Empress Dugu became resentful of the Crown Prince Yang Yong. When Yang Yong was young, Emperor Wendi and Empress Dugu had selected for him a wife from the imperial clan. However, Yang Yong did not favor Crown Princess Yuan. Instead, he had many concubines, including his favorite Consort Yun. He did not have any sons with Crown Princess Yuan. When Crown Princess Yuan died in 591 after a brief illness, Empress Dugu suspected she was poisoned. Therefore, she blamed Yang Yong for her death.

The second son of Emperor Wendi and Empress Dugu was Yang Guang, the Prince of Jin. Yang Guang had ambitions of displacing his older brother. He put on pretenses of living frugally and loving no one but his wife Princess Xiao. His behavior pleased Empress Dugu. By 599, both Emperor Wendi and Empress Dugu were considering replacing Yang Yong with Yang Guang.

Meanwhile, Yang Guang was continuing to provoke Empress Dugu, falsely stating that he feared that Yang Yong would eventually have him killed.
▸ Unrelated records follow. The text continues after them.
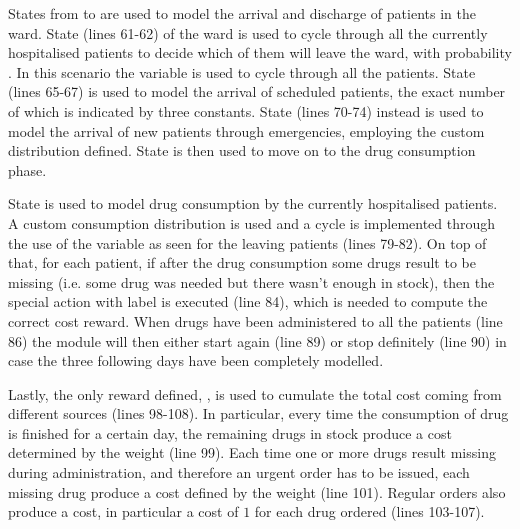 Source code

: {      States from  to  are used to model the arrival and discharge of patients in the ward. State  (lines 61-62) of the ward is used to cycle through all the currently hospitalised patients to decide which of them will leave the ward, with probability . In this scenario the  variable is used to cycle through all the patients. State  (lines 65-67) is used to model the arrival of scheduled patients, the exact number of which is indicated by three constants. State  (lines 70-74) instead is used to model the arrival of new patients through emergencies, employing the custom distribution defined. State  is then used to move on to the drug consumption phase.
      
      State  is used to model drug consumption by the currently hospitalised patients. A custom consumption distribution is used and a cycle is implemented through the use of the  variable as seen for the leaving patients (lines 79-82). On top of that, for each patient, if after the drug consumption some drugs result to be missing (i.e. some drug was needed but there wasn't enough in stock), then the special action with label  is executed (line 84), which is needed to compute the correct cost reward. When drugs have been administered to all the patients (line 86) the module will then either start again (line 89) or stop definitely (line 90) in case the three following days have been completely modelled.
      
      Lastly, the only reward defined, , is used to cumulate the total cost coming from different sources (lines 98-108). In particular, every time the consumption of drug is finished for a certain day, the remaining drugs in stock produce a cost determined by the weight  (line 99). Each time one or more drugs result missing during administration, and therefore an urgent order has to be issued, each missing drug produce a cost defined by the weight  (line 101). Regular orders also produce a cost, in particular a cost of $1$ for each drug ordered (lines 103-107).
    }
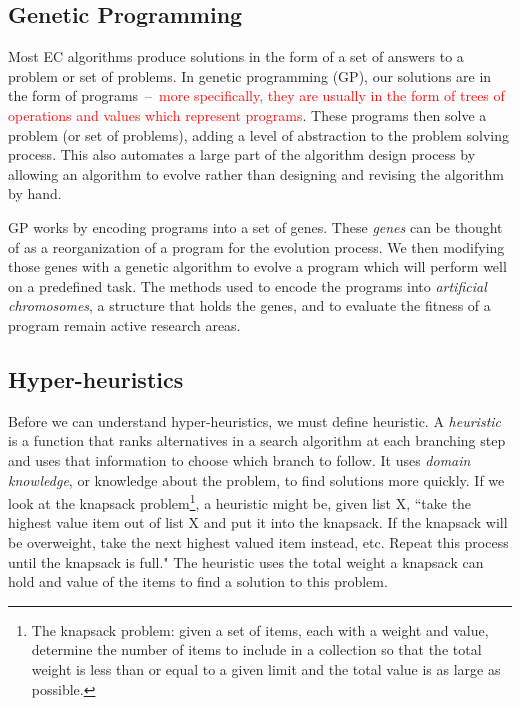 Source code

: \documentclass{sig-alternate}
\begin{document}
\subsection{Genetic Programming}
\label{sec:GP}
Most EC algorithms produce solutions in the form of a set of answers to a problem or set of problems. In genetic programming (GP), our solutions are in the form of programs~--~\textcolor{red}{more specifically, they are usually in the form of trees of operations and values which represent programs}.
 These programs then solve a problem (or set of problems), adding a level of abstraction to the problem solving process. This also automates a large part of the algorithm design process by allowing an algorithm to evolve rather than designing and revising the algorithm by hand.

GP works by encoding programs into a set of genes. These \textit{genes} can be thought of as a reorganization of a program for the evolution process. We then modifying those genes with a genetic algorithm to evolve a program which will perform well on a predefined task. The methods used to encode the programs into \textit{artificial chromosomes}, a structure that holds the genes, and to evaluate the fitness of a program remain active research areas.

\subsection{Hyper-heuristics}
\label{sec:HH}
Before we can understand hyper-heuristics, we must define heuristic. A \textit{heuristic} is a function that ranks alternatives in a search algorithm at each branching step and uses that information to choose which branch to follow. It uses \textit{domain knowledge}, or knowledge about the problem, to find solutions more quickly. If we look at the knapsack problem\footnote{The knapsack problem: given a set of items, each with a weight and value, determine the number of items to include in a collection so that the total weight is less than or equal to a given limit and the total value is as large as possible.}, a heuristic might be, given list X, ``take the highest value item out of list X and put it into the knapsack. If the knapsack will be overweight, take the next highest valued item instead, etc. Repeat this process until the knapsack is full." The heuristic uses the total weight a knapsack can hold and value of the items to find a solution to this problem.
\end{document}
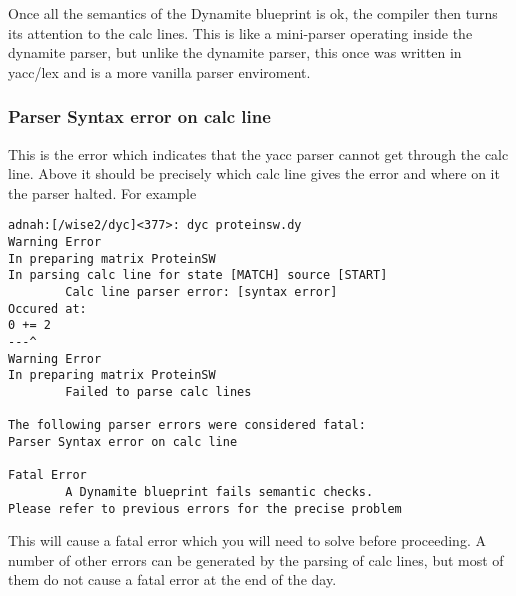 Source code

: Once all the semantics of the Dynamite blueprint is ok, the compiler then turns its
attention to the calc lines. This is like a mini-parser operating inside the dynamite
parser, but unlike the dynamite parser, this once was written in yacc/lex and is
a more vanilla parser enviroment.

\subsubsection{Parser Syntax error on calc line}

This is the error which indicates that the yacc parser cannot get through the calc
line. Above it should be precisely which calc line gives the error and where on
it the parser halted. For example

\begin{verbatim}
adnah:[/wise2/dyc]<377>: dyc proteinsw.dy
Warning Error
In preparing matrix ProteinSW
In parsing calc line for state [MATCH] source [START]
        Calc line parser error: [syntax error]
Occured at:
0 += 2
---^
Warning Error
In preparing matrix ProteinSW
        Failed to parse calc lines

The following parser errors were considered fatal:
Parser Syntax error on calc line

Fatal Error
        A Dynamite blueprint fails semantic checks. 
Please refer to previous errors for the precise problem
\end{verbatim}

This will cause a fatal error which you will need to solve before proceeding. A number
of other errors can be generated by the parsing of calc lines, but most of them do not
cause a fatal error at the end of the day.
Subsequently, Yang Guang engaged Yang Yong’s associate Ji Wei to falsely accuse Yang Yong of plotting treason. In 600, an investigation ordered by Emperor Wendi was conducted. Yang Su, a general favored Yang Guang planted evidence against Yang Yong. Then, Emperor Wendi deposed Yang Yong and put him under house arrest, replacing him with Yang Guang.

In fall 602, Empress Dugu died, and Emperor Wendi was greatly saddened. A flattering official, who tried to use prophecies to show that Empress Dugu was in fact a bodhisattva, comforted him.

After the Empress Dugu’s death, Emperor Wendi began to engage in sexual relations with his concubines, favoring Consorts Chen and Cai.

In spring 604, Emperor Wendi went to Renshou Palace to avoid the heat. While there, he fell ill, and in the fall of 604, he died. He was buried with Empress Dugu, but not in the same burial chamber.